Assignment
Reproduce nothing but the lines from the one with "The training of" down to the last line of the data below.
>>>>>
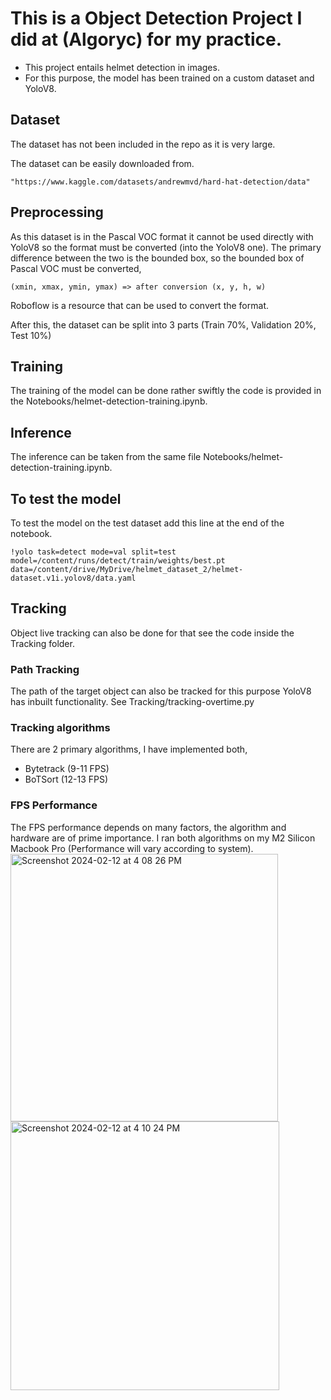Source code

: # This is a Object Detection Project I did at (Algoryc) for my practice.

- This project entails helmet detection in images.
- For this purpose, the model has been trained on a custom dataset and YoloV8.

## Dataset

The dataset has not been included in the repo as it is very large. 

The dataset can be easily downloaded from.

```
"https://www.kaggle.com/datasets/andrewmvd/hard-hat-detection/data"
```
## Preprocessing
As this dataset is in the Pascal VOC format it cannot be used directly with YoloV8 so the format must be converted (into the YoloV8 one).
The primary difference between the two is the bounded box, so the bounded box of Pascal VOC must be converted, 
```
(xmin, xmax, ymin, ymax) => after conversion (x, y, h, w)
```
Roboflow is a resource that can be used to convert the format.

After this, the dataset can be split into 3 parts (Train 70%, Validation 20%, Test 10%)

## Training
The training of the model can be done rather swiftly the code is provided in the Notebooks/helmet-detection-training.ipynb.

## Inference
The inference can be taken from the same file Notebooks/helmet-detection-training.ipynb.

## To test the model
To test the model on the test dataset add this line at the end of the notebook.
```
!yolo task=detect mode=val split=test model=/content/runs/detect/train/weights/best.pt data=/content/drive/MyDrive/helmet_dataset_2/helmet-dataset.v1i.yolov8/data.yaml
```

## Tracking
Object live tracking can also be done for that see the code inside the Tracking folder.

### Path Tracking
The path of the target object can also be tracked for this purpose YoloV8 has inbuilt functionality. See Tracking/tracking-overtime.py

### Tracking algorithms
There are 2 primary algorithms, I have implemented both,
- Bytetrack (9-11 FPS)
- BoTSort (12-13 FPS)

### FPS Performance
The FPS performance depends on many factors, the algorithm and hardware are of prime importance. I ran both algorithms on my M2 Silicon Macbook Pro (Performance will vary according to system).<img width="428" alt="Screenshot 2024-02-12 at 4 08 26 PM" src="https://github.com/saada865/helmet-detection-yoloV8/assets/80025562/b341b41a-cd76-4033-8e80-165639da1893">
<img width="430" alt="Screenshot 2024-02-12 at 4 10 24 PM" src="https://github.com/saada865/helmet-detection-yoloV8/assets/80025562/f1adc4be-0064-4cd5-953b-f313aebda0f9">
<<<<<
Expected answer
The training of the model can be done rather swiftly the code is provided in the Notebooks/helmet-detection-training.ipynb.

## Inference
The inference can be taken from the same file Notebooks/helmet-detection-training.ipynb.

## To test the model
To test the model on the test dataset add this line at the end of the notebook.
```
!yolo task=detect mode=val split=test model=/content/runs/detect/train/weights/best.pt data=/content/drive/MyDrive/helmet_dataset_2/helmet-dataset.v1i.yolov8/data.yaml
```

## Tracking
Object live tracking can also be done for that see the code inside the Tracking folder.

### Path Tracking
The path of the target object can also be tracked for this purpose YoloV8 has inbuilt functionality. See Tracking/tracking-overtime.py

### Tracking algorithms
There are 2 primary algorithms, I have implemented both,
- Bytetrack (9-11 FPS)
- BoTSort (12-13 FPS)

### FPS Performance
The FPS performance depends on many factors, the algorithm and hardware are of prime importance. I ran both algorithms on my M2 Silicon Macbook Pro (Performance will vary according to system).<img width="428" alt="Screenshot 2024-02-12 at 4 08 26 PM" src="https://github.com/saada865/helmet-detection-yoloV8/assets/80025562/b341b41a-cd76-4033-8e80-165639da1893">
<img width="430" alt="Screenshot 2024-02-12 at 4 10 24 PM" src="https://github.com/saada865/helmet-detection-yoloV8/assets/80025562/f1adc4be-0064-4cd5-953b-f313aebda0f9">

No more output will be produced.